Return every line from the one with "The network costs" through the one with "at time $t_0$ of a", inclusive, exactly as it appears below.

(Beginning of LISTED RECORDS)

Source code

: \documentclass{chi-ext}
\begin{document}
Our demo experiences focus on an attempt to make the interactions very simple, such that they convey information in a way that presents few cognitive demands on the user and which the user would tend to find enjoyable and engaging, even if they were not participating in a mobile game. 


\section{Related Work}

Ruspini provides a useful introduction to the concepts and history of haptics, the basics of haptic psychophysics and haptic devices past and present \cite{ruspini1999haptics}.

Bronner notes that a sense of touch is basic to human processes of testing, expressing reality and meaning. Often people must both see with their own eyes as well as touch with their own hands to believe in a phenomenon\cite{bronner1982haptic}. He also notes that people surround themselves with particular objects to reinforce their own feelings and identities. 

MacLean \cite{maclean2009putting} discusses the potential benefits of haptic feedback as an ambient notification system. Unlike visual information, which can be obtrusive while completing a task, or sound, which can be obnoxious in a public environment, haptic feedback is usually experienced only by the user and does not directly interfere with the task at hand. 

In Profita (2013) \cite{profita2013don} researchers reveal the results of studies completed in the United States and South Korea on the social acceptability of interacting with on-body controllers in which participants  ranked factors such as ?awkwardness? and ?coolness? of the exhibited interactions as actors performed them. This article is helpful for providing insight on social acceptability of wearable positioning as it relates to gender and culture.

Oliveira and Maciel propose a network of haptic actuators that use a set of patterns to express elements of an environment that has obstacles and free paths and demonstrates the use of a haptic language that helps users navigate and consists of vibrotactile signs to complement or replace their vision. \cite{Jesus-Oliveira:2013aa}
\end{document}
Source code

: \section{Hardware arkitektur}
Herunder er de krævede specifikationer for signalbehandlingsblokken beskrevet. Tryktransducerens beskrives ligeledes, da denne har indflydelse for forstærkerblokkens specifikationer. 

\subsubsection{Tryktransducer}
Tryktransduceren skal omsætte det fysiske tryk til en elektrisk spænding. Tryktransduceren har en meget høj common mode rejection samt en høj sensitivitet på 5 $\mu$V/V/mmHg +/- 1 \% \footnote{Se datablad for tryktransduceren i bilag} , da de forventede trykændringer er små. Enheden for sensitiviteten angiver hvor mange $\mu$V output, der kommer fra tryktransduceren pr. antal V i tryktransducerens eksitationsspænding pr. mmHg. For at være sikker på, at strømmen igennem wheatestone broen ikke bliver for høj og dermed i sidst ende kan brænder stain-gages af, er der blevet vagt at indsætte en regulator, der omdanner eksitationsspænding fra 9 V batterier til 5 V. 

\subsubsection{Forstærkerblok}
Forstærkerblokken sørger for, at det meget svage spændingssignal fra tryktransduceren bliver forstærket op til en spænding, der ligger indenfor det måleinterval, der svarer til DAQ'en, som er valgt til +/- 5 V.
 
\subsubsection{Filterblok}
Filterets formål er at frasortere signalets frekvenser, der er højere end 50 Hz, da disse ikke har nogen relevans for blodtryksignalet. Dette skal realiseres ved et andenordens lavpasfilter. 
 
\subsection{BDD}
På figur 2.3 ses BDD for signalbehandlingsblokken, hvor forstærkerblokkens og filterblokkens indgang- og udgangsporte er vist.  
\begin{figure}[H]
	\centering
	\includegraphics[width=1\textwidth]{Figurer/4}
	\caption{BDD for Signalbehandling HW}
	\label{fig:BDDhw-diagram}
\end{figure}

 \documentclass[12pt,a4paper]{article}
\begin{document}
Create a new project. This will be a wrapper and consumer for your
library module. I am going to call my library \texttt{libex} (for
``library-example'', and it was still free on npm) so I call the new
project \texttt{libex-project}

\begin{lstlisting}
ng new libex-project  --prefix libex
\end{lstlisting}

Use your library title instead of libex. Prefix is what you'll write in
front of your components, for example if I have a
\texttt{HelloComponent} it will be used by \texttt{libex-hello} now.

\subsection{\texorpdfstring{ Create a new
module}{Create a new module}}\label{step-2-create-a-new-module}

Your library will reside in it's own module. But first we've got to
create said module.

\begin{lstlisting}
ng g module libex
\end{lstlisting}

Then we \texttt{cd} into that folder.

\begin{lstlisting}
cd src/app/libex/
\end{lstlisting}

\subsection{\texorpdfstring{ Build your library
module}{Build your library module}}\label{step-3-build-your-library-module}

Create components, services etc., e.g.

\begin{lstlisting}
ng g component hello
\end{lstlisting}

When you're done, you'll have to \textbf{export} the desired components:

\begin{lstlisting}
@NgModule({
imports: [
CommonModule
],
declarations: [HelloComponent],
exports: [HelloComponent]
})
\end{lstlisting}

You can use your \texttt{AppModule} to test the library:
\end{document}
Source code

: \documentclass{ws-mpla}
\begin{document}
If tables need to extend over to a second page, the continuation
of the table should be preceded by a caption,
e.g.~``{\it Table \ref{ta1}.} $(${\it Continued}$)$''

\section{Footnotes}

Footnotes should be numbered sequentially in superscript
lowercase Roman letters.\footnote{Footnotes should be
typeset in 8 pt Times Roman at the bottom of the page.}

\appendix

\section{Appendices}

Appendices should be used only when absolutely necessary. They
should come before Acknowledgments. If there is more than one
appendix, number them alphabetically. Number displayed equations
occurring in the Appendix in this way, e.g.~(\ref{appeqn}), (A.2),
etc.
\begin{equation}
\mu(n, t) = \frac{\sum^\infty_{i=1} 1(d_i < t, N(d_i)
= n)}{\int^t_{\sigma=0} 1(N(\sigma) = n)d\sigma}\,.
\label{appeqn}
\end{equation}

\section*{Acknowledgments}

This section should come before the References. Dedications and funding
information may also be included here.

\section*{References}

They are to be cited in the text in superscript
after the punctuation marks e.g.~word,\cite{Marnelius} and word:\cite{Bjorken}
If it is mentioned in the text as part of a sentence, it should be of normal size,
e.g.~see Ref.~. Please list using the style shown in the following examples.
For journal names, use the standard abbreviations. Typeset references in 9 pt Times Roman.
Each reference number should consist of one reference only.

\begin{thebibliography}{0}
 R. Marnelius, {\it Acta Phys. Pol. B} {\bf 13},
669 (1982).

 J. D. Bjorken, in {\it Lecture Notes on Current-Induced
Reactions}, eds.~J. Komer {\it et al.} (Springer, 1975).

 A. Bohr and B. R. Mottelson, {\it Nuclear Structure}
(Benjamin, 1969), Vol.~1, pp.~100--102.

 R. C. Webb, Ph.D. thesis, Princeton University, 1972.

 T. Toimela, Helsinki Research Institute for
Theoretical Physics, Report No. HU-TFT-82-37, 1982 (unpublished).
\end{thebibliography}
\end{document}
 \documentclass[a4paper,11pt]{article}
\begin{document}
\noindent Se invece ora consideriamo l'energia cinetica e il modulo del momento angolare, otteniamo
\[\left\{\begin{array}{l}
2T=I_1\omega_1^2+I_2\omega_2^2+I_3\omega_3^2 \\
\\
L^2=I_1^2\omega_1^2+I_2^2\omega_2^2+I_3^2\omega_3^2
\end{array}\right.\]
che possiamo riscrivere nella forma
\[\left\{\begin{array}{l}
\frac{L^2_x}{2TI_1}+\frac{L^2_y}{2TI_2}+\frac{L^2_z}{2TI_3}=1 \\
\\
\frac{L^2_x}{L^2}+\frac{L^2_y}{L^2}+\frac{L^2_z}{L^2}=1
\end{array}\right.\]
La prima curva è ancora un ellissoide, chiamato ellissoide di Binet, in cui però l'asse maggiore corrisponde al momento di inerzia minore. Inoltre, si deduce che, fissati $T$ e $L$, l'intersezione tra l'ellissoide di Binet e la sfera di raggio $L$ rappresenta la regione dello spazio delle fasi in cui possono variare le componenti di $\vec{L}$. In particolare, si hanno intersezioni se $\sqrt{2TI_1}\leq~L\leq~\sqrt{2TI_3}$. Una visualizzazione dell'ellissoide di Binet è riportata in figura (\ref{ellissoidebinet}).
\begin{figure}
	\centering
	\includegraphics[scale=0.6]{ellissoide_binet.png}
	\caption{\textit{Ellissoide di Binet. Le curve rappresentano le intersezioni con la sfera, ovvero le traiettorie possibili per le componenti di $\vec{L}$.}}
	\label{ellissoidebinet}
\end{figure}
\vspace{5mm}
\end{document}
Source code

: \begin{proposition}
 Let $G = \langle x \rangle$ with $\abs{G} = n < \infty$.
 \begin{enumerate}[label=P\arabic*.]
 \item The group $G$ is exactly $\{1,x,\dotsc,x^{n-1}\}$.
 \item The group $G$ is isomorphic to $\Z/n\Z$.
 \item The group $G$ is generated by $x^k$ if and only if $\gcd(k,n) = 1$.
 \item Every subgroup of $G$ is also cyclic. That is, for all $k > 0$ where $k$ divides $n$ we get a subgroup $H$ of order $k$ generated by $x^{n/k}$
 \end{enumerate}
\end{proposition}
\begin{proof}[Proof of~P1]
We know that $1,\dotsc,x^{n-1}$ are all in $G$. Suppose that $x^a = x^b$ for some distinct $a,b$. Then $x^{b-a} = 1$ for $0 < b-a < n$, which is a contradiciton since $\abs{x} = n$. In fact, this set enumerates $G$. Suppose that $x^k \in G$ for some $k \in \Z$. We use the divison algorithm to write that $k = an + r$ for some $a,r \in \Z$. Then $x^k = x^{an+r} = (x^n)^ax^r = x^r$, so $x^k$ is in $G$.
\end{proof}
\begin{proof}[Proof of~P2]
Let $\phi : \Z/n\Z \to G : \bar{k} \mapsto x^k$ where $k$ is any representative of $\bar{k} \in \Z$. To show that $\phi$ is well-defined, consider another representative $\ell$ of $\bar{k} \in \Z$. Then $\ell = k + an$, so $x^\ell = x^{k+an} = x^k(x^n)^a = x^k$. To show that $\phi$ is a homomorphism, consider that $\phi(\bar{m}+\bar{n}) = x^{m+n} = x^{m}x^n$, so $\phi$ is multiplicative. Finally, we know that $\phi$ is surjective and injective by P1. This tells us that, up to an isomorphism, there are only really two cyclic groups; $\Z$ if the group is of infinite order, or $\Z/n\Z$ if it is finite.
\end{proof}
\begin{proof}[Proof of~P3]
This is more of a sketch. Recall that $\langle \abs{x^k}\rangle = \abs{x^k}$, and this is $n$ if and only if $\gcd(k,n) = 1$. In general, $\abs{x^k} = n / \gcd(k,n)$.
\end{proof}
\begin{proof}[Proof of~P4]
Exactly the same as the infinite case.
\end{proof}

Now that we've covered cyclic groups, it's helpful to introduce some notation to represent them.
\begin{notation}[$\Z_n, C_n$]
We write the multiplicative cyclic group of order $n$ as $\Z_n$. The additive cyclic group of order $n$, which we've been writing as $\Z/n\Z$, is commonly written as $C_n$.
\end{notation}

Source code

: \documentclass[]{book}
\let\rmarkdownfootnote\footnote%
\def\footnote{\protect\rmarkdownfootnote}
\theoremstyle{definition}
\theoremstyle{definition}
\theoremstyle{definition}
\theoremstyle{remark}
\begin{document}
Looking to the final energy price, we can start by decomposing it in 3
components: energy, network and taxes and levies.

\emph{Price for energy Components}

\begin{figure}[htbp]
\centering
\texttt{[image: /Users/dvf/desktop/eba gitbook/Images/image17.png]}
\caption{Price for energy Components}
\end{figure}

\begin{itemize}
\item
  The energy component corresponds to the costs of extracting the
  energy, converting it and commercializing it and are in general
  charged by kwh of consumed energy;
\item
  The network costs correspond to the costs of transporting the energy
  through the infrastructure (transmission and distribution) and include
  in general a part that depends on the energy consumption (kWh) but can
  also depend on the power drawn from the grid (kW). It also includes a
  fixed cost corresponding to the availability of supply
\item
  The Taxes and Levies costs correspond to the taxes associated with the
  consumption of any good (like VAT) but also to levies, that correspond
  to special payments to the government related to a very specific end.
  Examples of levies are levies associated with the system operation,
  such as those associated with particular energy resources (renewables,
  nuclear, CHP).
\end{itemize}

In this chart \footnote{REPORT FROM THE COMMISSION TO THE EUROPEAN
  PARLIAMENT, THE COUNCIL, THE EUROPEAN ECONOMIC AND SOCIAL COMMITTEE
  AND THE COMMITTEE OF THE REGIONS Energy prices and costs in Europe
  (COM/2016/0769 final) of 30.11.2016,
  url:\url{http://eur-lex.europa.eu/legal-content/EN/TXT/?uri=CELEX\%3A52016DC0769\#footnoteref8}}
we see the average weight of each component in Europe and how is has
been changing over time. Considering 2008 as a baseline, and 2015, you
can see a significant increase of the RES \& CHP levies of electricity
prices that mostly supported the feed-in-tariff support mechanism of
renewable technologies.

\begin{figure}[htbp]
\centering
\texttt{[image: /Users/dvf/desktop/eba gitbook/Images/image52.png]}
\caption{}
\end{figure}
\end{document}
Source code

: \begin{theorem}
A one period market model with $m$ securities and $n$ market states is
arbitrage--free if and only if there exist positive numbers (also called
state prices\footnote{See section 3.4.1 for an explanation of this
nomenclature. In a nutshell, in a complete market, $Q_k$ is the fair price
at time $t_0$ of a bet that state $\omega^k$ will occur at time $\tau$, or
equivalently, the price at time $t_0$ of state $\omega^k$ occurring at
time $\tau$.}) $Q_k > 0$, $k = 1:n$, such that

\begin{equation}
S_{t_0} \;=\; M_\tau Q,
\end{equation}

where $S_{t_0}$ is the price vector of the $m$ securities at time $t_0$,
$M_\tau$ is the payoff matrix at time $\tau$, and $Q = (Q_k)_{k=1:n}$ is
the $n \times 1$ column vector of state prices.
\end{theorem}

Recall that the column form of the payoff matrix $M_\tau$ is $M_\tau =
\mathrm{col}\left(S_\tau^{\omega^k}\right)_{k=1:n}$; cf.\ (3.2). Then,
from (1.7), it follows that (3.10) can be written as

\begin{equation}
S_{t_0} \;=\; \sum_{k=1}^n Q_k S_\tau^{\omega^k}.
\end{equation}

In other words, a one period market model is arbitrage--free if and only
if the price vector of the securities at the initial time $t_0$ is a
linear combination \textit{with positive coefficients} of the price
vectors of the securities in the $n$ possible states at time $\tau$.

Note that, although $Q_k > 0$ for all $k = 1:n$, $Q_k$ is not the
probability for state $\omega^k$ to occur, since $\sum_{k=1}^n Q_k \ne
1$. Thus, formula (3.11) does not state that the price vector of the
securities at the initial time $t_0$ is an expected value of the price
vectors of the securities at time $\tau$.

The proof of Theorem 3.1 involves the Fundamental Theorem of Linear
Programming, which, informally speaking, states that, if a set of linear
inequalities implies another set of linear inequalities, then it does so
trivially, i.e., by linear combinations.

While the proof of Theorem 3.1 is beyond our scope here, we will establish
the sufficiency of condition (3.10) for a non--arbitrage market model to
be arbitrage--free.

(End of LISTED RECORDS)

ANSWER FOR THIS EXERCISE:
  The network costs correspond to the costs of transporting the energy
  through the infrastructure (transmission and distribution) and include
  in general a part that depends on the energy consumption (kWh) but can
  also depend on the power drawn from the grid (kW). It also includes a
  fixed cost corresponding to the availability of supply
\item
  The Taxes and Levies costs correspond to the taxes associated with the
  consumption of any good (like VAT) but also to levies, that correspond
  to special payments to the government related to a very specific end.
  Examples of levies are levies associated with the system operation,
  such as those associated with particular energy resources (renewables,
  nuclear, CHP).
\end{itemize}

In this chart \footnote{REPORT FROM THE COMMISSION TO THE EUROPEAN
  PARLIAMENT, THE COUNCIL, THE EUROPEAN ECONOMIC AND SOCIAL COMMITTEE
  AND THE COMMITTEE OF THE REGIONS Energy prices and costs in Europe
  (COM/2016/0769 final) of 30.11.2016,
  url:\url{http://eur-lex.europa.eu/legal-content/EN/TXT/?uri=CELEX\%3A52016DC0769\#footnoteref8}}
we see the average weight of each component in Europe and how is has
been changing over time. Considering 2008 as a baseline, and 2015, you
can see a significant increase of the RES \& CHP levies of electricity
prices that mostly supported the feed-in-tariff support mechanism of
renewable technologies.

\begin{figure}[htbp]
\centering
\texttt{[image: /Users/dvf/desktop/eba gitbook/Images/image52.png]}
\caption{}
\end{figure}
\end{document}
Source code

: \begin{theorem}
A one period market model with $m$ securities and $n$ market states is
arbitrage--free if and only if there exist positive numbers (also called
state prices\footnote{See section 3.4.1 for an explanation of this
nomenclature. In a nutshell, in a complete market, $Q_k$ is the fair price
at time $t_0$ of a bet that state $\omega^k$ will occur at time $\tau$, or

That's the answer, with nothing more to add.